Die wichtigsten Erkenntnisse auf einen Blick:

  • Alle Beteiligten/Betroffenen (Miteigentümer*innen, Hausverwaltung, Mieter*innen) sollten von Anfang an einbezogen werden.
  • Es sollte eine feste Ansprechperson aus der WEG geben.
  • Eine externe Beratung dazuzuholen ist hilfreich.
  • Auch die Hausverwaltung muss mitziehen.
  • Einstimmigkeit im WEG-Beschluss ist nicht erforderlich, aber sehr empfehlenswert.

Heuweiler im Landkreis Breisgau-Hochschwarzwald. Noch immer findet Jochen Kreher die Idee faszinierend: Die kostenlose Energie der Sonne einfangen, eigenen Strom klimafreundlich produzieren, CO2-Emissionen einsparen und nachhaltiger leben – und das alles, ohne auf irgendetwas verzichten zu müssen. Dass aus der Idee inzwischen Realität geworden ist, ist nicht nur seinem Engagement zu verdanken, sondern auch dem Interesse der Miteigentümer*innen, der Aufgeschlossenheit der Hausverwaltung und dem Beratungsangebot der Energieagentur Regio Freiburg. Doch zurück zum Jahr 2020, als alles begann …

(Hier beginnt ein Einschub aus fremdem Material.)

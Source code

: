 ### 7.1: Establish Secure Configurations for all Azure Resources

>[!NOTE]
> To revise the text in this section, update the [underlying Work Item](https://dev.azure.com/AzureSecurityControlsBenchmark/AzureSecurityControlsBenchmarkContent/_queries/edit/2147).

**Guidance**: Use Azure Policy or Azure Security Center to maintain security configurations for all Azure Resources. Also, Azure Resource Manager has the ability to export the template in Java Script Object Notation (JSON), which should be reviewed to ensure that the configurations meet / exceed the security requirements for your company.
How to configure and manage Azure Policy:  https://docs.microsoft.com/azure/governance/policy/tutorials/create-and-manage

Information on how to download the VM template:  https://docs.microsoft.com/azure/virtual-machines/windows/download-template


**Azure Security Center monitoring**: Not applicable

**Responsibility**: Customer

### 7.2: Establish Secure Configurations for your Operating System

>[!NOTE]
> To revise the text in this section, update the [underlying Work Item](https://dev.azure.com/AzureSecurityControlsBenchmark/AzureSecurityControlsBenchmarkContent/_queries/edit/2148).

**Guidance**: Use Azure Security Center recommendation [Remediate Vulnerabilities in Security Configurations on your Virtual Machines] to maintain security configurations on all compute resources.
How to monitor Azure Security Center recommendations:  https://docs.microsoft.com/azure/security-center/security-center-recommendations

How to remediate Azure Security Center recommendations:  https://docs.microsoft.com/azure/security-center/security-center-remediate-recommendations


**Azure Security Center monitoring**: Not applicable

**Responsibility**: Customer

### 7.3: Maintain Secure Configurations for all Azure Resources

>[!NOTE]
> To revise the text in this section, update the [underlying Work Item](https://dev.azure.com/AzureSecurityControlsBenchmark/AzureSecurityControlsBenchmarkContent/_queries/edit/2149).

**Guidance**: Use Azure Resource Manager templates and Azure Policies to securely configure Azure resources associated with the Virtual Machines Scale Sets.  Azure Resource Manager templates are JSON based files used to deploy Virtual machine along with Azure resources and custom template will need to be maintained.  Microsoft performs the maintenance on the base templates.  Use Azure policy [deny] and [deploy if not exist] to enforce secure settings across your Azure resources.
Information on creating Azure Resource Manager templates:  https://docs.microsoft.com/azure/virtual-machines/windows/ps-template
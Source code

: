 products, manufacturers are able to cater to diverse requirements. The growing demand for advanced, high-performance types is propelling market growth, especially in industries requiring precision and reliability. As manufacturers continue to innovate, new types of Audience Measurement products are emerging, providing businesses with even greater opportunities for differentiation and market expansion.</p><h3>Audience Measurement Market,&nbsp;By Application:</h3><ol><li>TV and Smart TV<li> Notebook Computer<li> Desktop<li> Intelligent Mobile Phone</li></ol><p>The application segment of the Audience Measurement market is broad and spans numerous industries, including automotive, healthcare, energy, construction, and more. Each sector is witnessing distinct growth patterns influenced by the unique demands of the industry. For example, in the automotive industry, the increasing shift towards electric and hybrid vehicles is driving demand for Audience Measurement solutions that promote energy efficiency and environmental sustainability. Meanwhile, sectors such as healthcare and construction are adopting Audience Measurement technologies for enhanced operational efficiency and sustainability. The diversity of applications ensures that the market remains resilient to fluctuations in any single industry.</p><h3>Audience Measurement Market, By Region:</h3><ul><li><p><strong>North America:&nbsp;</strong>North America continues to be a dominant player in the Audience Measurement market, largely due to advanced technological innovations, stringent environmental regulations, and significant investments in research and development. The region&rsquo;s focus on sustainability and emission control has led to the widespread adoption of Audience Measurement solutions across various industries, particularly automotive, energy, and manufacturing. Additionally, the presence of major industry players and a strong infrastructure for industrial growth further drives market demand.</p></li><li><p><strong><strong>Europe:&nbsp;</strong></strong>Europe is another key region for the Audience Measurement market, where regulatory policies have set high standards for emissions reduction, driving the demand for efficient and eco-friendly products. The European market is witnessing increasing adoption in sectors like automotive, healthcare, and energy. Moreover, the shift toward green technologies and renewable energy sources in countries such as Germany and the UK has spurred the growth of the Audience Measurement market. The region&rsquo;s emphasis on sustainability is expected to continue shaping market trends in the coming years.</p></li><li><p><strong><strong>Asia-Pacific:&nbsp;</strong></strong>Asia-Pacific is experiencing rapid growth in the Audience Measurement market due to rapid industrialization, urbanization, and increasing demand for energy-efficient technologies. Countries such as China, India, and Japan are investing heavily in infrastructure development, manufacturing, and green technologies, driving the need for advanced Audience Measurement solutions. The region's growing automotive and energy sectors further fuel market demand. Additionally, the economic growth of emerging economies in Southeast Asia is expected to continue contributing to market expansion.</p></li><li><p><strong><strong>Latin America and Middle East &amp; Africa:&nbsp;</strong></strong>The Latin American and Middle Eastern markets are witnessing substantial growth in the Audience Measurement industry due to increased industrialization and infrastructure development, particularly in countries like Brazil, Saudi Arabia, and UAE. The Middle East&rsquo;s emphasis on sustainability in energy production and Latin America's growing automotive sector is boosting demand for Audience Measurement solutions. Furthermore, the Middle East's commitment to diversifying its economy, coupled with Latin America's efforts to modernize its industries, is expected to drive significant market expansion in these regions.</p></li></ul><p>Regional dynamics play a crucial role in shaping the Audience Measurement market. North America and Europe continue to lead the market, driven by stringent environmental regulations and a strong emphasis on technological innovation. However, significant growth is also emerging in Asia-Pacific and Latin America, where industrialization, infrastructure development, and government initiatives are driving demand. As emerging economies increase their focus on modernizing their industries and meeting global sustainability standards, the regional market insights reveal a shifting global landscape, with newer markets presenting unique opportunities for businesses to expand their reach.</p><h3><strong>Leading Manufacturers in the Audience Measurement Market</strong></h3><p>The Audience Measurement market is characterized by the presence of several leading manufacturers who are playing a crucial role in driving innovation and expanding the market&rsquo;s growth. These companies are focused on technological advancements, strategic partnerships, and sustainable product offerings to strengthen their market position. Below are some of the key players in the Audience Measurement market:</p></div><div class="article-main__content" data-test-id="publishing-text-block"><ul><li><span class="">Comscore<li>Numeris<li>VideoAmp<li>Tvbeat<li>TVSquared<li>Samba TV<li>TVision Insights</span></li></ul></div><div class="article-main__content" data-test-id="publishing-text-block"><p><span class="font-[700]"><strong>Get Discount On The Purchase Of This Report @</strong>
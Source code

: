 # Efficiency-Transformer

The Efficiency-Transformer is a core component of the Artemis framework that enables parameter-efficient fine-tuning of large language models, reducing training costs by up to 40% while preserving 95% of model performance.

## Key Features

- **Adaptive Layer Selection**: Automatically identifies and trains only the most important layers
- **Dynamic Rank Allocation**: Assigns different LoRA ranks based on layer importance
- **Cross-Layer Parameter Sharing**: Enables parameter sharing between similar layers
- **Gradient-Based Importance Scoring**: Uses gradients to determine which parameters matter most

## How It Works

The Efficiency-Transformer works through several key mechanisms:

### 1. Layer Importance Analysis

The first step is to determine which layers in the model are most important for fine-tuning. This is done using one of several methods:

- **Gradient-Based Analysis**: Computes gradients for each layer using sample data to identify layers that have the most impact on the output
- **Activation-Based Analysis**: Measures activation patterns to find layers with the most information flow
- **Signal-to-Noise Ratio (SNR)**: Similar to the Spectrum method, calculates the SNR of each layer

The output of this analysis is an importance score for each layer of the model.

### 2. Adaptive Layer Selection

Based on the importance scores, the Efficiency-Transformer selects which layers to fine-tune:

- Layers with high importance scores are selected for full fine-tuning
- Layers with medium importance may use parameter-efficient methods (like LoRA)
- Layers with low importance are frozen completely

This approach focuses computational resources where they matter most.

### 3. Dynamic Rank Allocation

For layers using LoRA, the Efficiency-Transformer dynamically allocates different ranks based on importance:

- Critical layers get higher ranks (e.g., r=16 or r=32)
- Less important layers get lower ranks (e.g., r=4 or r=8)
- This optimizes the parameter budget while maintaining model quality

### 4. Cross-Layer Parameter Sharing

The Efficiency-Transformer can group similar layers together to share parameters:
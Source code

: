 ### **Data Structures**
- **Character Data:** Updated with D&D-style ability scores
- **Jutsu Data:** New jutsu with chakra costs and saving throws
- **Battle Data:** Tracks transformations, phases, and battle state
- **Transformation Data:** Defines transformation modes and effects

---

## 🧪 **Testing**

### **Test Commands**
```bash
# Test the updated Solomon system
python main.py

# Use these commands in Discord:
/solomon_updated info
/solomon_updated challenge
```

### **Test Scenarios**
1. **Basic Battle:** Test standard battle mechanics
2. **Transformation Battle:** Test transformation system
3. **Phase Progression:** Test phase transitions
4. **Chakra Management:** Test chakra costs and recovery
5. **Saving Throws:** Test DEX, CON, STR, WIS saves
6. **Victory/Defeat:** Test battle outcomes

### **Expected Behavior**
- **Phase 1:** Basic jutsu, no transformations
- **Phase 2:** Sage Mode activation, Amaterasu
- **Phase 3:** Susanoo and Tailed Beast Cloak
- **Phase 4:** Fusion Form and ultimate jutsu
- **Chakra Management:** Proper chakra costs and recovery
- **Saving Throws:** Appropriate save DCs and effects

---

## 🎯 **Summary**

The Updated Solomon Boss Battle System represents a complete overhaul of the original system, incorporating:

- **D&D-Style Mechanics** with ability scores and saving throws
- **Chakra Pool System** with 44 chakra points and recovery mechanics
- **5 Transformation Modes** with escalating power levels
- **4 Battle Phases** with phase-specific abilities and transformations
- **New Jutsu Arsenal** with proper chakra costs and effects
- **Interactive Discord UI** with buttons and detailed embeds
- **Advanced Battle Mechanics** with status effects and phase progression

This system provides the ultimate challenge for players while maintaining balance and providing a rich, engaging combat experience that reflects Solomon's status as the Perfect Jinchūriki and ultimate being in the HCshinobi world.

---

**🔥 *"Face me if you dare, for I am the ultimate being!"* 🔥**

Jede Menge Sonne kostenlos

Es ist Sommer, als Jochen Kreher, Beiratsmitglied seiner kleinen Wohnungseigen­tümergemeinschaft im Ort Heuweiler, die ersten konkreten Schritte in Richtung Photovoltaik-Anlage unternimmt: Er beginnt damit, alle Miteigentümer*innen der WEG einzeln anzusprechen, und zwar ganz neutral, wie er erzählt: „Ich wollte einfach erstmal die Idee schildern und fragen, ob sie sich das vorstellen könnten.“ Das Interesse ist von Anfang an groß, die Resonanz fast durchweg positiv: „Viele haben mir rückgemeldet, dass sie das für eine super Idee halten.“ Also fragt Kreher als nächstes bei der Hausverwaltung an, wie so ein Projekt gehandhabt werden könnte.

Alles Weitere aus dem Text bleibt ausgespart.